*Assignment:* Scan the data below for the string "Kriegeskorte". Show every line where it turns up.

*Given data:*
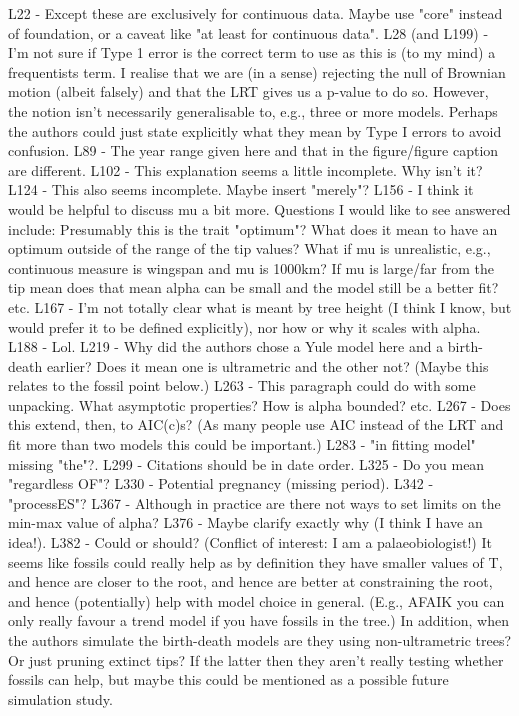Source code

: \documentclass[11pt]{letter}
\begin{document}
\begin{letter}{}
L22 - Except these are exclusively for continuous data. Maybe use "core" instead of foundation, or a caveat like "at least for continuous data".
L28 (and L199) - I'm not sure if Type 1 error is the correct term to use as this is (to my mind) a frequentists term. I realise that we are (in a sense) rejecting the null of Brownian motion (albeit falsely) and that the LRT gives us a p-value to do so. However, the notion isn't necessarily generalisable to, e.g., three or more models. Perhaps the authors could just state explicitly what they mean by Type I errors to avoid confusion.
L89 - The year range given here and that in the figure/figure caption are different.
L102 - This explanation seems a little incomplete. Why isn't it?
L124 - This also seems incomplete. Maybe insert "merely"?
L156 - I think it would be helpful to discuss mu a bit more. Questions I would like to see answered include: Presumably this is the trait "optimum"? What does it mean to have an optimum outside of the range of the tip values? What if mu is unrealistic, e.g., continuous measure is wingspan and mu is 1000km? If mu is large/far from the tip mean does that mean alpha can be small and the model still be a better fit? etc.
L167 - I'm not totally clear what is meant by tree height (I think I know, but would prefer it to be defined explicitly), nor how or why it scales with alpha.
L188 - Lol.
L219 - Why did the authors chose a Yule model here and a birth-death earlier? Does it mean one is ultrametric and the other not? (Maybe this relates to the fossil point below.)
L263 - This paragraph could do with some unpacking. What asymptotic properties? How is alpha bounded? etc.
L267 - Does this extend, then, to AIC(c)s? (As many people use AIC instead of the LRT and fit more than two models this could be important.)
L283 - "in fitting model" missing "the"?.
L299 - Citations should be in date order.
L325 - Do you mean "regardless OF"?
L330 - Potential pregnancy (missing period).
L342 - "processES"?
L367 - Although in practice are there not ways to set limits on the min-max value of alpha?
L376 - Maybe clarify exactly why (I think I have an idea!).
L382 - Could or should? (Conflict of interest: I am a palaeobiologist!) It seems like fossils could really help as by definition they have smaller values of T, and hence are closer to the root, and hence are better at constraining the root, and hence (potentially) help with model choice in general. (E.g., AFAIK you can only really favour a trend model if you have fossils in the tree.) In addition, when the authors simulate the birth-death models are they using non-ultrametric trees? Or just pruning extinct tips? If the latter then they aren't really testing whether fossils can help, but maybe this could be mentioned as a possible future simulation study.

\end{letter}
\end{document}
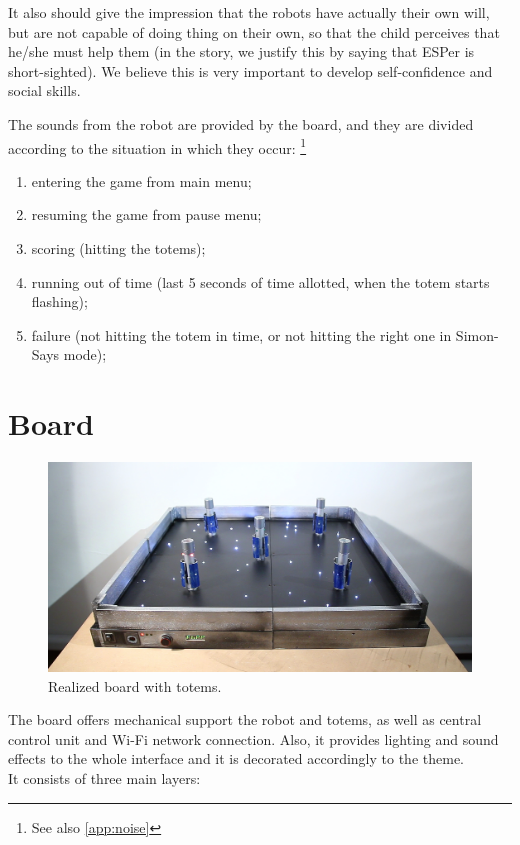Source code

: \documentclass[a4paper,twoside]{book}
\begin{document}
It also should give the impression that the robots have actually their own will, but are not capable of doing thing on their own, so that the child perceives that he/she must help them (in the story, we justify this by saying that ESPer is short-sighted). We believe this is very important to develop self-confidence and social skills.

The sounds from the robot are provided by the board, and they are divided according to the situation in which they occur:
\footnote{See also \autoref{app:noise}}

\begin{enumerate}
\item entering the game from main menu;
\item resuming the game from pause menu;
\item scoring (hitting the totems);
\item running out of time (last 5 seconds of time allotted, when the totem starts flashing);
\item failure (not hitting the totem in time, or not hitting the right one in Simon-Says mode);
\end{enumerate}


\section{Board}

\begin{figure}[h]
\includegraphics[width=\linewidth]{img/IMG_20160616_111353} 
\caption{Realized board with totems.}
\end{figure}

The board offers mechanical support the robot and totems, as well as central control unit and Wi-Fi network connection. Also, it provides lighting and sound effects to the whole interface and it is decorated accordingly to the theme.
\\
It consists of three main layers:
\end{document}
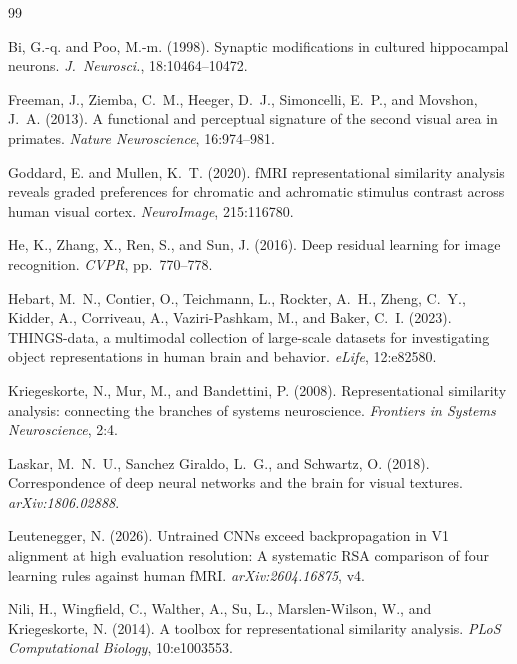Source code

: \documentclass[10pt,twocolumn]{article}
\begin{document}

\begin{thebibliography}{99}

Bi, G.-q. and Poo, M.-m. (1998). Synaptic modifications in cultured hippocampal neurons. \textit{J.\ Neurosci.}, 18:10464--10472.

Freeman, J., Ziemba, C.~M., Heeger, D.~J., Simoncelli, E.~P., and Movshon, J.~A. (2013). A functional and perceptual signature of the second visual area in primates. \textit{Nature Neuroscience}, 16:974--981.

 Goddard, E. and Mullen, K.~T. (2020). fMRI representational similarity analysis reveals graded preferences for chromatic and achromatic stimulus contrast across human visual cortex. \textit{NeuroImage}, 215:116780.

He, K., Zhang, X., Ren, S., and Sun, J. (2016). Deep residual learning for image recognition. \textit{CVPR}, pp.~770--778.

Hebart, M.~N., Contier, O., Teichmann, L., Rockter, A.~H., Zheng, C.~Y., Kidder, A., Corriveau, A., Vaziri-Pashkam, M., and Baker, C.~I. (2023). THINGS-data, a multimodal collection of large-scale datasets for investigating object representations in human brain and behavior. \textit{eLife}, 12:e82580.

Kriegeskorte, N., Mur, M., and Bandettini, P. (2008). Representational similarity analysis: connecting the branches of systems neuroscience. \textit{Frontiers in Systems Neuroscience}, 2:4.

 Laskar, M.~N.~U., Sanchez Giraldo, L.~G., and Schwartz, O. (2018). Correspondence of deep neural networks and the brain for visual textures. \textit{arXiv:1806.02888}.

Leutenegger, N. (2026). Untrained CNNs exceed backpropagation in V1 alignment at high evaluation resolution: A systematic RSA comparison of four learning rules against human fMRI. \textit{arXiv:2604.16875}, v4.

Nili, H., Wingfield, C., Walther, A., Su, L., Marslen-Wilson, W., and Kriegeskorte, N. (2014). A toolbox for representational similarity analysis. \textit{PLoS Computational Biology}, 10:e1003553.


\end{thebibliography}
\end{document}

*Result below:*
Kriegeskorte, N., Mur, M., and Bandettini, P. (2008). Representational similarity analysis: connecting the branches of systems neuroscience. \textit{Frontiers in Systems Neuroscience}, 2:4.
Nili, H., Wingfield, C., Walther, A., Su, L., Marslen-Wilson, W., and Kriegeskorte, N. (2014). A toolbox for representational similarity analysis. \textit{PLoS Computational Biology}, 10:e1003553.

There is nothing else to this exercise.